WHAT TO WORK ON
Please say how many lines in the entries below hold the string "github", with no other words.

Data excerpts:
Content starts

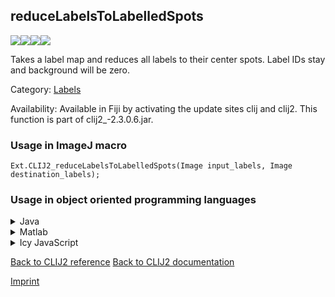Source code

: ## reduceLabelsToLabelledSpots
<img src="images/mini_empty_logo.png"/><img src="images/mini_empty_logo.png"/><img src="images/mini_clijx_logo.png"/><img src="images/mini_empty_logo.png"/>

Takes a label map and reduces all labels to their center spots. Label IDs stay and background will be zero.

Category: [Labels](https://clij.github.io/clij2-docs/reference__label)

Availability: Available in Fiji by activating the update sites clij and clij2.
This function is part of clij2_-2.3.0.6.jar.

### Usage in ImageJ macro
```
Ext.CLIJ2_reduceLabelsToLabelledSpots(Image input_labels, Image destination_labels);
```


### Usage in object oriented programming languages



<details>

<summary>
Java
</summary>
<pre class="highlight">// init CLIJ and GPU
import net.haesleinhuepf.clij2.CLIJ2;
import net.haesleinhuepf.clij.clearcl.ClearCLBuffer;
CLIJ2 clij2 = CLIJ2.getInstance();

// get input parameters
ClearCLBuffer input_labels = clij2.push(input_labelsImagePlus);
destination_labels = clij2.create(input_labels);
</pre>

<pre class="highlight">
// Execute operation on GPU
clij2.reduceLabelsToLabelledSpots(input_labels, destination_labels);
</pre>

<pre class="highlight">
// show result
destination_labelsImagePlus = clij2.pull(destination_labels);
destination_labelsImagePlus.show();

// cleanup memory on GPU
clij2.release(input_labels);
clij2.release(destination_labels);
</pre>

</details>



<details>

<summary>
Matlab
</summary>
<pre class="highlight">% init CLIJ and GPU
clij2 = init_clatlab();

% get input parameters
input_labels = clij2.pushMat(input_labels_matrix);
destination_labels = clij2.create(input_labels);
</pre>

<pre class="highlight">
% Execute operation on GPU
clij2.reduceLabelsToLabelledSpots(input_labels, destination_labels);
</pre>

<pre class="highlight">
% show result
destination_labels = clij2.pullMat(destination_labels)

% cleanup memory on GPU
clij2.release(input_labels);
clij2.release(destination_labels);
</pre>

</details>



<details>

<summary>
Icy JavaScript
</summary>
<pre class="highlight">// init CLIJ and GPU
importClass(net.haesleinhuepf.clicy.CLICY);
importClass(Packages.icy.main.Icy);

clij2 = CLICY.getInstance();

// get input parameters
input_labels_sequence = getSequence();
input_labels = clij2.pushSequence(input_labels_sequence);
destination_labels = clij2.create(input_labels);
</pre>

<pre class="highlight">
// Execute operation on GPU
clij2.reduceLabelsToLabelledSpots(input_labels, destination_labels);
</pre>

<pre class="highlight">
// show result
destination_labels_sequence = clij2.pullSequence(destination_labels)
Icy.addSequence(destination_labels_sequence);
// cleanup memory on GPU
clij2.release(input_labels);
clij2.release(destination_labels);
</pre>

</details>



[Back to CLIJ2 reference](https://clij.github.io/clij2-docs/reference)
[Back to CLIJ2 documentation](https://clij.github.io/clij2-docs)

[Imprint](https://clij.github.io/imprint)
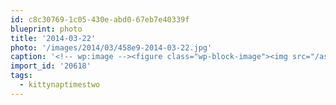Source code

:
 ```yaml
---
id: c8c30769-1c05-430e-abd0-67eb7e40339f
blueprint: photo
title: '2014-03-22'
photo: '/images/2014/03/458e9-2014-03-22.jpg'
caption: '<!-- wp:image --><figure class="wp-block-image"><img src="/assets/images/2014/03/458e9-2014-03-22.jpg" /></figure><!-- /wp:image --><!-- wp:paragraph --><p>Reaching for the sun. #kittynaptimestwo</p><!-- /wp:paragraph -->'
import_id: '20618'
tags:
  - kittynaptimestwo
---
```

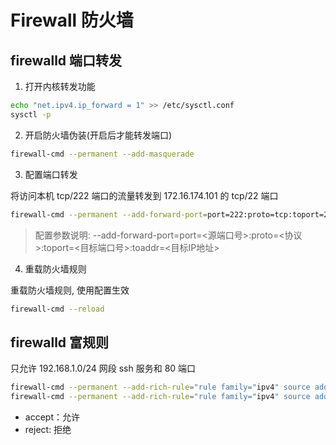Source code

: # Firewall 防火墙


## firewalld 端口转发

1. 打开内核转发功能

```bash
echo "net.ipv4.ip_forward = 1" >> /etc/sysctl.conf
sysctl -p
```

2. 开启防火墙伪装(开启后才能转发端口)

```bash
firewall-cmd --permanent --add-masquerade
```

3. 配置端口转发

将访问本机 tcp/222 端口的流量转发到 172.16.174.101 的 tcp/22 端口

```bash
firewall-cmd --permanent --add-forward-port=port=222:proto=tcp:toport=22:toaddr=172.16.174.101
```

> 配置参数说明:  --add-forward-port=port=<源端口号>:proto=<协议>:toport=<目标端口号>:toaddr=<目标IP地址>

4. 重载防火墙规则

重载防火墙规则, 使用配置生效

```bash
firewall-cmd --reload
```

## firewalld 富规则

只允许 192.168.1.0/24 网段 ssh 服务和 80 端口

```bash
firewall-cmd --permanent --add-rich-rule="rule family="ipv4" source address="192.168.1.0/24" service name="ssh" accept"
firewall-cmd --permanent --add-rich-rule="rule family="ipv4" source address="192.168.1.0/24" port port="80" protocol="tcp" accept"
```

- accept：允许
- reject: 拒绝
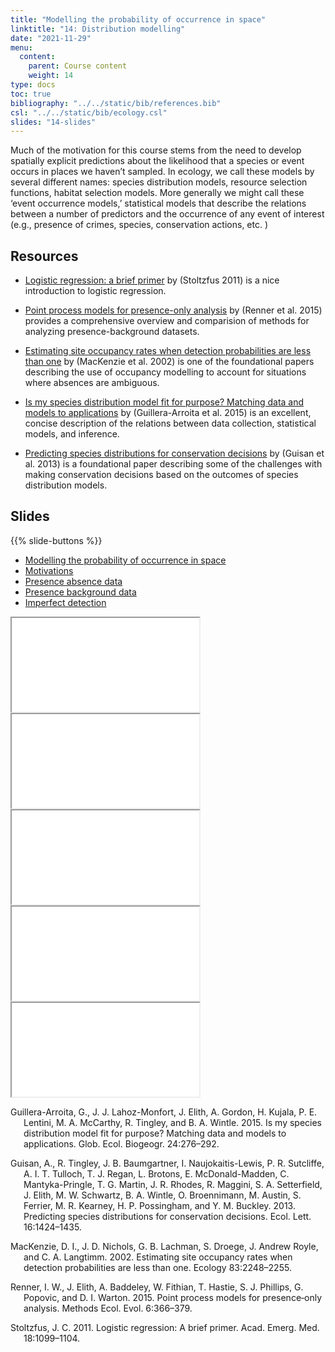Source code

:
 ```yaml
---
title: "Modelling the probability of occurrence in space"
linktitle: "14: Distribution modelling"
date: "2021-11-29"
menu:
  content:
    parent: Course content
    weight: 14
type: docs
toc: true
bibliography: "../../static/bib/references.bib"
csl: "../../static/bib/ecology.csl"
slides: "14-slides"
---
```


Much of the motivation for this course stems from the need to develop spatially explicit predictions about the likelihood that a species or event occurs in places we haven’t sampled. In ecology, we call these models by several different names: species distribution models, resource selection functions, habitat selection models. More generally we might call these ‘event occurrence models,’ statistical models that describe the relations between a number of predictors and the occurrence of any event of interest (e.g., presence of crimes, species, conservation actions, etc. )

## Resources

-   <i class="fas fa-external-link-square-alt"></i> [Logistic regression: a brief primer](https://onlinelibrary.wiley.com/doi/10.1111/j.1553-2712.2011.01185.x) by (Stoltzfus 2011) is a nice introduction to logistic regression.

-   <i class="fas fa-external-link-square-alt"></i> [Point process models for presence-only analysis](https://besjournals.onlinelibrary.wiley.com/doi/10.1111/2041-210X.12352) by (Renner et al. 2015) provides a comprehensive overview and comparision of methods for analyzing presence-background datasets.

-   <i class="fas fa-external-link-square-alt"></i> [Estimating site occupancy rates when detection probabilities are less than one](https://esajournals.onlinelibrary.wiley.com/doi/full/10.1890/0012-9658%282002%29083%5B2248%3AESORWD%5D2.0.CO%3B2) by (MacKenzie et al. 2002) is one of the foundational papers describing the use of occupancy modelling to account for situations where absences are ambiguous.

-   <i class="fas fa-external-link-square-alt"></i> [Is my species distribution model fit for purpose? Matching data and models to applications](https://onlinelibrary.wiley.com/doi/full/10.1111/geb.12268) by (Guillera-Arroita et al. 2015) is an excellent, concise description of the relations between data collection, statistical models, and inference.

-   <i class="fas fa-external-link-square-alt"></i> [Predicting species distributions for conservation decisions](https://onlinelibrary.wiley.com/doi/full/10.1111/ele.12189) by (Guisan et al. 2013) is a foundational paper describing some of the challenges with making conservation decisions based on the outcomes of species distribution models.

## Slides

{{% slide-buttons %}}

<ul class="nav nav-tabs" id="slide-tabs" role="tablist">
<li class="nav-item">
<a class="nav-link active" id="modelling-the-probability-of-occurrence-in-space-tab" data-toggle="tab" href="#modelling-the-probability-of-occurrence-in-space" role="tab" aria-controls="modelling-the-probability-of-occurrence-in-space" aria-selected="true">Modelling the probability of occurrence in space</a>
</li>
<li class="nav-item">
<a class="nav-link" id="motivations-tab" data-toggle="tab" href="#motivations" role="tab" aria-controls="motivations" aria-selected="false">Motivations</a>
</li>
<li class="nav-item">
<a class="nav-link" id="presence-absence-data-tab" data-toggle="tab" href="#presence-absence-data" role="tab" aria-controls="presence-absence-data" aria-selected="false">Presence absence data</a>
</li>
<li class="nav-item">
<a class="nav-link" id="presence-background-data-tab" data-toggle="tab" href="#presence-background-data" role="tab" aria-controls="presence-background-data" aria-selected="false">Presence background data</a>
</li>
<li class="nav-item">
<a class="nav-link" id="imperfect-detection-tab" data-toggle="tab" href="#imperfect-detection" role="tab" aria-controls="imperfect-detection" aria-selected="false">Imperfect detection</a>
</li>
</ul>

<div id="slide-tabs" class="tab-content">

<div id="modelling-the-probability-of-occurrence-in-space" class="tab-pane fade show active" role="tabpanel" aria-labelledby="modelling-the-probability-of-occurrence-in-space-tab">

<div class="embed-responsive embed-responsive-16by9">

<iframe class="embed-responsive-item" src="/slides/14-slides.html#1">
</iframe>

</div>

</div>

<div id="motivations" class="tab-pane fade" role="tabpanel" aria-labelledby="motivations-tab">

<div class="embed-responsive embed-responsive-16by9">

<iframe class="embed-responsive-item" src="/slides/14-slides.html#motivations">
</iframe>

</div>

</div>

<div id="presence-absence-data" class="tab-pane fade" role="tabpanel" aria-labelledby="presence-absence-data-tab">

<div class="embed-responsive embed-responsive-16by9">

<iframe class="embed-responsive-item" src="/slides/14-slides.html#logistic">
</iframe>

</div>

</div>

<div id="presence-background-data" class="tab-pane fade" role="tabpanel" aria-labelledby="presence-background-data-tab">

<div class="embed-responsive embed-responsive-16by9">

<iframe class="embed-responsive-item" src="/slides/14-slides.html#maxent">
</iframe>

</div>

</div>

<div id="imperfect-detection" class="tab-pane fade" role="tabpanel" aria-labelledby="imperfect-detection-tab">

<div class="embed-responsive embed-responsive-16by9">

<iframe class="embed-responsive-item" src="/slides/14-slides.html#occupancy">
</iframe>

</div>

</div>

</div>

<div id="refs" class="references csl-bib-body hanging-indent" line-spacing="2">

<div id="ref-Guillera-Arroita2015" class="csl-entry">

Guillera-Arroita, G., J. J. Lahoz-Monfort, J. Elith, A. Gordon, H. Kujala, P. E. Lentini, M. A. McCarthy, R. Tingley, and B. A. Wintle. 2015. Is my species distribution model fit for purpose? Matching data and models to applications. Glob. Ecol. Biogeogr. 24:276–292.

</div>

<div id="ref-Guisan2013" class="csl-entry">

Guisan, A., R. Tingley, J. B. Baumgartner, I. Naujokaitis-Lewis, P. R. Sutcliffe, A. I. T. Tulloch, T. J. Regan, L. Brotons, E. McDonald-Madden, C. Mantyka-Pringle, T. G. Martin, J. R. Rhodes, R. Maggini, S. A. Setterfield, J. Elith, M. W. Schwartz, B. A. Wintle, O. Broennimann, M. Austin, S. Ferrier, M. R. Kearney, H. P. Possingham, and Y. M. Buckley. 2013. Predicting species distributions for conservation decisions. Ecol. Lett. 16:1424–1435.

</div>

<div id="ref-MacKenzie2002" class="csl-entry">

MacKenzie, D. I., J. D. Nichols, G. B. Lachman, S. Droege, J. Andrew Royle, and C. A. Langtimm. 2002. Estimating site occupancy rates when detection probabilities are less than one. Ecology 83:2248–2255.

</div>

<div id="ref-Renner2015" class="csl-entry">

Renner, I. W., J. Elith, A. Baddeley, W. Fithian, T. Hastie, S. J. Phillips, G. Popovic, and D. I. Warton. 2015. Point process models for presence‐only analysis. Methods Ecol. Evol. 6:366–379.

</div>

<div id="ref-Stoltzfus2011" class="csl-entry">

Stoltzfus, J. C. 2011. Logistic regression: A brief primer. Acad. Emerg. Med. 18:1099–1104.

</div>

</div>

Content ends

EXERCISE RESULT
4